Problem to solve -> Output exactly, and only, the lines below from the one with "- [OneDrive](h" down to the one with "In order to". Include both end lines and no pictures.

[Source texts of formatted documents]
####

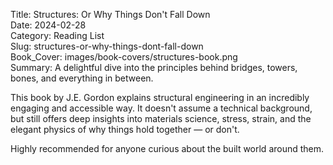 Title: Structures: Or Why Things Don't Fall Down  
Date: 2024-02-28  
Category: Reading List  
Slug: structures-or-why-things-dont-fall-down  
Book_Cover: images/book-covers/structures-book.png  
Summary: A delightful dive into the principles behind bridges, towers, bones, and everything in between.

This book by J.E. Gordon explains structural engineering in an incredibly engaging and accessible way. It doesn't assume a technical background, but still offers deep insights into materials science, stress, strain, and the elegant physics of why things hold together — or don't.

Highly recommended for anyone curious about the built world around them.

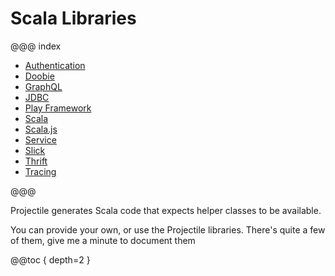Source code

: # Scala Libraries

@@@ index

* [Authentication](auth.md)
* [Doobie](doobie.md)
* [GraphQL](graphql.md)
* [JDBC](jdbc.md)
* [Play Framework](play.md)
* [Scala](scala.md)
* [Scala.js](scalajs.md)
* [Service](service.md)
* [Slick](slick.md)
* [Thrift](thrift.md)
* [Tracing](tracing.md)

@@@

Projectile generates Scala code that expects helper classes to be available. 

You can provide your own, or use the Projectile libraries. 
There's quite a few of them, give me a minute to document them 

@@toc { depth=2 }
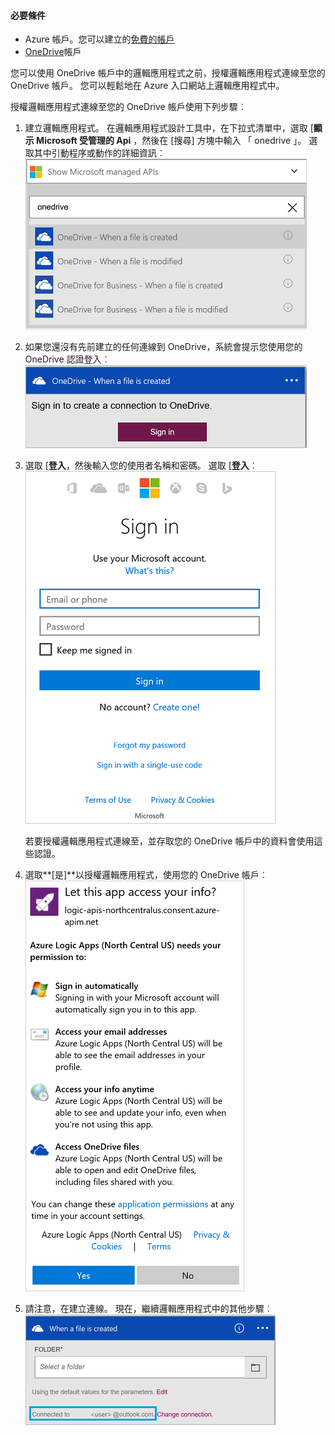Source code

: #### <a name="prerequisites"></a>必要條件
- Azure 帳戶。您可以建立的[免費的帳戶](https://azure.microsoft.com/free)
- [OneDrive](https://www.microsoft.com/store/apps/onedrive/9wzdncrfj1p3)帳戶 

您可以使用 OneDrive 帳戶中的邏輯應用程式之前，授權邏輯應用程式連線至您的 OneDrive 帳戶。  您可以輕鬆地在 Azure 入口網站上邏輯應用程式中。 

授權邏輯應用程式連線至您的 OneDrive 帳戶使用下列步驟︰

1. 建立邏輯應用程式。 在邏輯應用程式設計工具中，在下拉式清單中，選取 [**顯示 Microsoft 受管理的 Api** ，然後在 [搜尋] 方塊中輸入 「 onedrive 」。 選取其中引動程序或動作的詳細資訊︰  
  ![](./media/connectors-create-api-onedrive/onedrive-1.png)
2. 如果您還沒有先前建立的任何連線到 OneDrive，系統會提示您使用您的 OneDrive 認證登入︰  
  ![](./media/connectors-create-api-onedrive/onedrive-2.png)
3. 選取 [**登入**，然後輸入您的使用者名稱和密碼。 選取 [**登入**︰  
  ![](./media/connectors-create-api-onedrive/onedrive-3.png)   

    若要授權邏輯應用程式連線至，並存取您的 OneDrive 帳戶中的資料會使用這些認證。 
4. 選取**[是]**以授權邏輯應用程式，使用您的 OneDrive 帳戶︰  
  ![](./media/connectors-create-api-onedrive/onedrive-4.png)   
5. 請注意，在建立連線。 現在，繼續邏輯應用程式中的其他步驟︰  
  ![](./media/connectors-create-api-onedrive/onedrive-5.png)
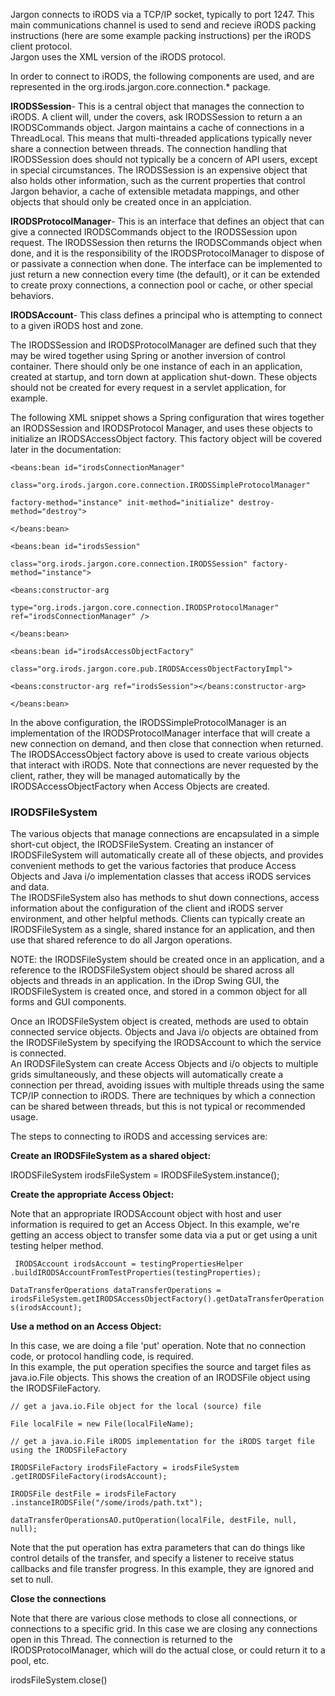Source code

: Jargon connects to iRODS via a TCP/IP socket, typically to port 1247.   This main communications channel is used to send 
and recieve iRODS packing instructions (here are some example packing instructions) per the iRODS client protocol.  
Jargon uses the XML version of the iRODS protocol.  

In order to connect to iRODS, the following components are used, and are represented in the org.irods.jargon.core.connection.* package.

**IRODSSession**- This is a central object that manages the connection to iRODS.  A client will, under the covers, ask 
IRODSSession to return a an IRODSCommands object.  Jargon maintains a cache of connections in a ThreadLocal.  This means
 that multi-threaded applications typically never share a connection between threads.  The connection handling that IRODSSession does 
 should not typically be a concern of API users, except in special circumstances.  The IRODSSession is an expensive object 
 that also holds other information, such as the current properties that control Jargon behavior, a cache of extensible 
 metadata mappings, and other objects that should only be created once in an applciation.

**IRODSProtocolManager**- This is an interface that defines an object that can give a connected IRODSCommands object 
to the IRODSSession upon request.  The IRODSSession then returns the IRODSCommands object when done, and it is the
 responsibility of the IRODSProtocolManager to dispose of or passivate a connection when done.  The interface can be 
 implemented to just return a new connection every time (the default), or it can be extended to create proxy connections, 
 a connection pool or cache, or other special behaviors.

**IRODSAccount**- This class defines a principal who is attempting to connect to a given iRODS host and zone.
 
The IRODSSession and IRODSProtocolManager are defined such that they may be wired together using Spring or another 
inversion of control container.  There should only be one instance of each in an application, created at startup, and 
torn down at application shut-down.  These objects should not be created for every request in a servlet application, for example.

The following XML snippet shows a Spring configuration that wires together an IRODSSession and IRODSProtocol Manager, and 
uses these objects to initialize an IRODSAccessObject factory.  This factory object will be covered later in the documentation:

 
`<beans:bean id="irodsConnectionManager"`

  `class="org.irods.jargon.core.connection.IRODSSimpleProtocolManager"`

  `factory-method="instance" init-method="initialize" destroy-method="destroy">`

 `</beans:bean>`




 `<beans:bean id="irodsSession"`

  `class="org.irods.jargon.core.connection.IRODSSession" factory-method="instance">`

  `<beans:constructor-arg`

   `type="org.irods.jargon.core.connection.IRODSProtocolManager" ref="irodsConnectionManager" />`

 `</beans:bean>`

 `<beans:bean id="irodsAccessObjectFactory"`

  `class="org.irods.jargon.core.pub.IRODSAccessObjectFactoryImpl">`

  `<beans:constructor-arg ref="irodsSession"></beans:constructor-arg>`

 `</beans:bean>`
 

In the above configuration, the IRODSSimpleProtocolManager is an implementation of the IRODSProtocolManager interface 
that will create a new connection on demand, and then close that connection when returned.  The IRODSAccessObject factory 
above is used to create various objects that interact with iRODS.  Note that connections are never requested by the client, 
rather, they will be managed automatically by the IRODSAccessObjectFactory when Access Objects are created.

### IRODSFileSystem

The various objects that manage connections are encapsulated in a simple short-cut object, the IRODSFileSystem.  Creating 
an instancer of IRODSFileSystem will automatically create all of these objects, and provides convenient methods to get 
the various factories that produce Access Objects and Java i/o implementation classes that access iRODS services and data.  
The IRODSFileSystem also has methods to shut down connections, access information about the configuration of the client
 and iRODS server environment, and other helpful methods.  Clients can typically create an IRODSFileSystem as a single, 
 shared instance for an application, and then use that shared reference to do all Jargon operations.

NOTE: the IRODSFileSystem should be created once in an application, and a reference to the IRODSFileSystem object should 
be shared across all objects and threads in an application.   In the iDrop Swing GUI, the IRODSFileSystem is created once, 
and stored in a common object for all forms and GUI components.

Once an IRODSFileSystem object is created, methods are used to obtain connected service objects.  Objects and Java 
i/o objects are obtained from the IRODSFileSystem by specifying the IRODSAccount to which the service is connected.  
An IRODSFileSystem can create Access Objects and i/o objects to multiple grids simultaneously, and these objects will 
automatically create a connection per thread, avoiding issues with multiple threads using the same TCP/IP connection to 
iRODS.  There are techniques by which a connection can be shared between threads, but this is not typical or recommended usage.

The steps to connecting to iRODS and accessing services are:

**Create an IRODSFileSystem as a shared object:**

 IRODSFileSystem irodsFileSystem = IRODSFileSystem.instance();

**Create the appropriate Access Object:**

Note that an appropriate IRODSAccount object with host and user information is required to get an Access Object.  In 
this example, we're getting an access object to transfer some data via a put or get using a unit testing helper method.

` IRODSAccount irodsAccount = testingPropertiesHelper    .buildIRODSAccountFromTestProperties(testingProperties);`

`DataTransferOperations dataTransferOperations = irodsFileSystem.getIRODSAccessObjectFactory().getDataTransferOperations(irodsAccount);`
 

**Use a method on an Access Object:**

In this case, we are doing a file 'put' operation.  Note that no connection code, or protocol handling code, is required.  
In this example, the put operation specifies the source and target files as java.io.File objects.  This shows the creation 
of an IRODSFile object using the IRODSFileFactory.

`// get a java.io.File object for the local (source) file`

 `File localFile = new File(localFileName);`

  `// get a java.io.File iRODS implementation for the iRODS target file using the IRODSFileFactory`

  `IRODSFileFactory irodsFileFactory = irodsFileSystem    .getIRODSFileFactory(irodsAccount);`

  `IRODSFile destFile = irodsFileFactory    .instanceIRODSFile("/some/irods/path.txt");`

  `dataTransferOperationsAO.putOperation(localFile, destFile, null, null);`

Note that the put operation has extra parameters that can do things like control details of the transfer, and specify a 
listener to receive status callbacks and file transfer progress.  In this example, they are ignored and set to null.

**Close the connections**

Note that there are various close methods to close all connections, or connections to a specific grid.  In this case we 
are closing any connections open in this Thread.  The connection is returned to the IRODSProtocolManager, which will do 
the actual close, or could return it to a pool, etc.

irodsFileSystem.close()
 
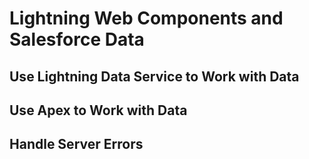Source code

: # Lightning Web Components and Salesforce Data

## Use Lightning Data Service to Work with Data

## Use Apex to Work with Data

## Handle Server Errors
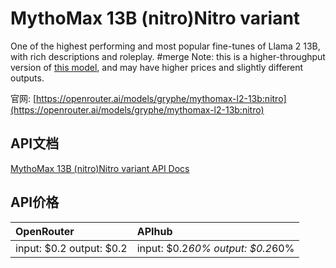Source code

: # MythoMax 13B (nitro)Nitro variant

One of the highest performing and most popular fine-tunes of Llama 2 13B, with rich descriptions and roleplay. #merge
Note: this is a higher-throughput version of [this model](/models/gryphe/mythomax-l2-13b), and may have higher prices and slightly different outputs.

官网: [https://openrouter.ai/models/gryphe/mythomax-l2-13b:nitro](https://openrouter.ai/models/gryphe/mythomax-l2-13b:nitro)

## API文档

[MythoMax 13B (nitro)Nitro variant API Docs](../apis/zh/MythoMax_13B_(nitro)Nitro_variant.md)

## API价格

| OpenRouter | APIhub |
|:---|:---|
| input: $0.2 output: $0.2 | input: $0.2*60% output: $0.2*60% |

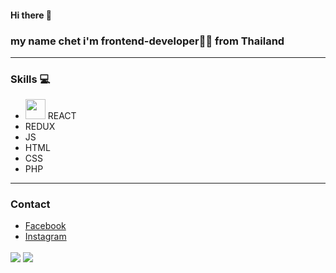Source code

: #### Hi there 👋
###  my name chet i'm frontend-developer👨‍💻 from Thailand

---
### Skills 💻
* <img width="32px" src="https://raw.githubusercontent.com/rahulbanerjee26/githubAboutMeGenerator/main/icons/reactjs.svg" style="max-width: 100%;"> REACT 
*  REDUX 
*  JS 
*  HTML 
*  CSS 
*  PHP 
---
### Contact
* [Facebook](https://www.facebook.com/profile.php?id=100080912705193)
* [Instagram](https://www.instagram.com/5un_nuclear/?hl=en)


<a >
  <img align="center" src="https://github-readme-stats.vercel.app/api/top-langs/?username=CHETcica&layout=compact&theme=radical" />
</a>
<a >
  <img align="center" src="https://github-readme-stats.vercel.app/api?username=CHETcica&theme=radical" />
</a>
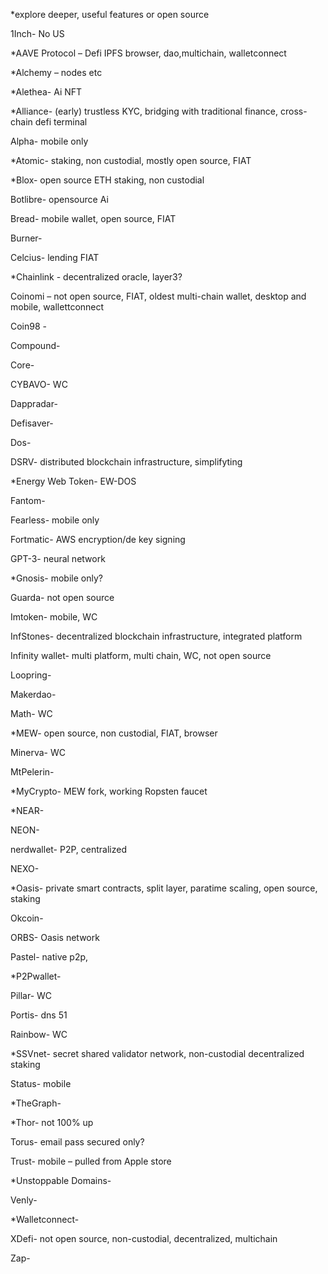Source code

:  *explore deeper, useful features or open source 

1Inch- No US

*AAVE Protocol – Defi IPFS browser, dao,multichain, walletconnect

*Alchemy – nodes etc

*Alethea- Ai NFT

*Alliance- (early) trustless KYC, bridging with traditional finance, cross-chain defi terminal

Alpha- mobile only

*Atomic- staking, non custodial, mostly open source, FIAT

*Blox- open source ETH staking, non custodial

Botlibre- opensource Ai

Bread- mobile wallet, open source, FIAT

Burner-

Celcius- lending FIAT

*Chainlink - decentralized oracle, layer3?

Coinomi – not open source, FIAT, oldest multi-chain wallet, desktop and mobile, wallettconnect

Coin98 -

Compound-

Core-

CYBAVO- WC

Dappradar-

Defisaver-

Dos-

DSRV- distributed blockchain infrastructure, simplifyting

*Energy Web Token- EW-DOS

Fantom-

Fearless- mobile only

Fortmatic- AWS encryption/de key signing

GPT-3- neural network

*Gnosis- mobile only?

Guarda- not open source

Imtoken- mobile, WC

InfStones- decentralized blockchain infrastructure, integrated platform

Infinity wallet- multi platform, multi chain, WC, not open source

Loopring-

Makerdao-

Math- WC

*MEW- open source, non custodial, FIAT, browser 

Minerva- WC

MtPelerin-

*MyCrypto- MEW fork, working Ropsten faucet

*NEAR-

NEON- 

nerdwallet- P2P, centralized

NEXO-

*Oasis- private smart contracts, split layer, paratime scaling, open source, staking

Okcoin-

ORBS- Oasis network

Pastel- native p2p, 

*P2Pwallet-

Pillar- WC

Portis- dns 51

Rainbow- WC

*SSVnet- secret shared validator network, non-custodial decentralized staking

Status- mobile

*TheGraph- 

*Thor-  not 100% up

Torus- email pass secured only?

Trust- mobile – pulled from Apple store

*Unstoppable Domains- 

Venly-

*Walletconnect- 

XDefi- not open source, non-custodial, decentralized, multichain

Zap- 
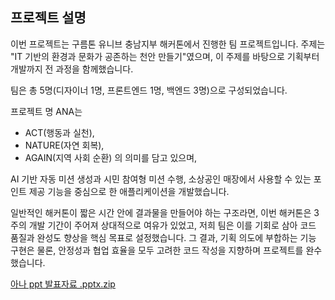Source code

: ## 프로젝트 설명

이번 프로젝트는 구름톤 유니브 충남지부 해커톤에서 진행한 팀 프로젝트입니다.
주제는 "IT 기반의 환경과 문화가 공존하는 천안 만들기"였으며, 이 주제를 바탕으로 기획부터 개발까지 전 과정을 함께했습니다.

팀은 총 5명(디자이너 1명, 프론트엔드 1명, 백엔드 3명)으로 구성되었습니다.

프로젝트 명 ANA는

- ACT(행동과 실천),
- NATURE(자연 회복),
- AGAIN(지역 사회 순환)
의 의미를 담고 있으며,
    
AI 기반 자동 미션 생성과 시민 참여형 미션 수행, 소상공인 매장에서 사용할 수 있는 포인트 제공 기능을 중심으로 한 애플리케이션을 개발했습니다.
    
일반적인 해커톤이 짧은 시간 안에 결과물을 만들어야 하는 구조라면,
이번 해커톤은 3주의 개발 기간이 주어져 상대적으로 여유가 있었고, 저희 팀은 이를 기회로 삼아 코드 품질과 완성도 향상을 핵심 목표로 설정했습니다.
그 결과, 기획 의도에 부합하는 기능 구현은 물론, 안정성과 협업 효율을 모두 고려한 코드 작성을 지향하며 프로젝트를 완수했습니다.

[아나 ppt 발표자료 .pptx.zip](https://github.com/user-attachments/files/21503014/ppt.2.pptx.zip)
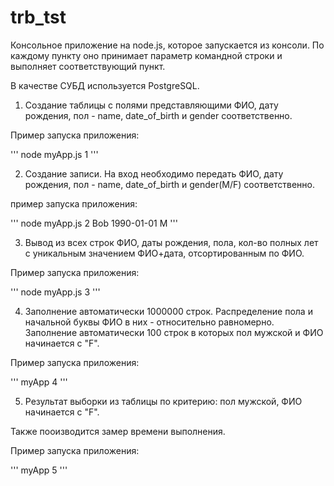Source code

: # trb_tst

Консольное приложение на node.js, которое запускается из консоли.
По каждому пункту оно принимает параметр командной строки и выполняет соответствующий пункт.

В качестве СУБД используется PostgreSQL.

1. Создание таблицы с полями представляющими ФИО, дату рождения, пол - name, date_of_birth и gender соответственно.

Пример запуска приложения:

'''
node myApp.js 1
'''

2. Создание записи. На вход необходимо передать ФИО, дату рождения, пол - name, date_of_birth и gender(M/F) соответственно.

пример запуска приложения:

'''
node myApp.js 2 Bob 1990-01-01 M
'''

3. Вывод из всех строк ФИО, даты рождения, пола, кол-во полных лет с уникальным значением ФИО+дата, отсортированным по ФИО.

Пример запуска приложения:

'''
node myApp.js 3
'''

4. Заполнение автоматически 1000000 строк. Распределение пола и начальной буквы ФИО в них - относительно равномерно. Заполнение автоматически 100 строк в которых пол мужской и ФИО начинается с "F".

Пример запуска приложения:

'''
myApp 4
'''

5. Результат выборки из таблицы по критерию: пол мужской, ФИО начинается с "F". 

Также пооизводится замер времени выполнения.

Пример запуска приложения:

'''
myApp 5
'''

####

Your solution ->
- [OneDrive](https://www.microsoft.com/store/apps/onedrive/9wzdncrfj1p3)帳戶 

您可以使用 OneDrive 帳戶中的邏輯應用程式之前，授權邏輯應用程式連線至您的 OneDrive 帳戶。  您可以輕鬆地在 Azure 入口網站上邏輯應用程式中。 

授權邏輯應用程式連線至您的 OneDrive 帳戶使用下列步驟︰

1. 建立邏輯應用程式。 在邏輯應用程式設計工具中，在下拉式清單中，選取 [**顯示 Microsoft 受管理的 Api** ，然後在 [搜尋] 方塊中輸入 「 onedrive 」。 選取其中引動程序或動作的詳細資訊︰  
  ![](./media/connectors-create-api-onedrive/onedrive-1.png)
2. 如果您還沒有先前建立的任何連線到 OneDrive，系統會提示您使用您的 OneDrive 認證登入︰  
  ![](./media/connectors-create-api-onedrive/onedrive-2.png)
3. 選取 [**登入**，然後輸入您的使用者名稱和密碼。 選取 [**登入**︰  
  ![](./media/connectors-create-api-onedrive/onedrive-3.png)   

    若要授權邏輯應用程式連線至，並存取您的 OneDrive 帳戶中的資料會使用這些認證。 
4. 選取**[是]**以授權邏輯應用程式，使用您的 OneDrive 帳戶︰  
  ![](./media/connectors-create-api-onedrive/onedrive-4.png)   
5. 請注意，在建立連線。 現在，繼續邏輯應用程式中的其他步驟︰  
  ![](./media/connectors-create-api-onedrive/onedrive-5.png)
Source code

: Jargon connects to iRODS via a TCP/IP socket, typically to port 1247.   This main communications channel is used to send 
and recieve iRODS packing instructions (here are some example packing instructions) per the iRODS client protocol.  
Jargon uses the XML version of the iRODS protocol.  

In order to connect to iRODS, the following components are used, and are represented in the org.irods.jargon.core.connection.* package.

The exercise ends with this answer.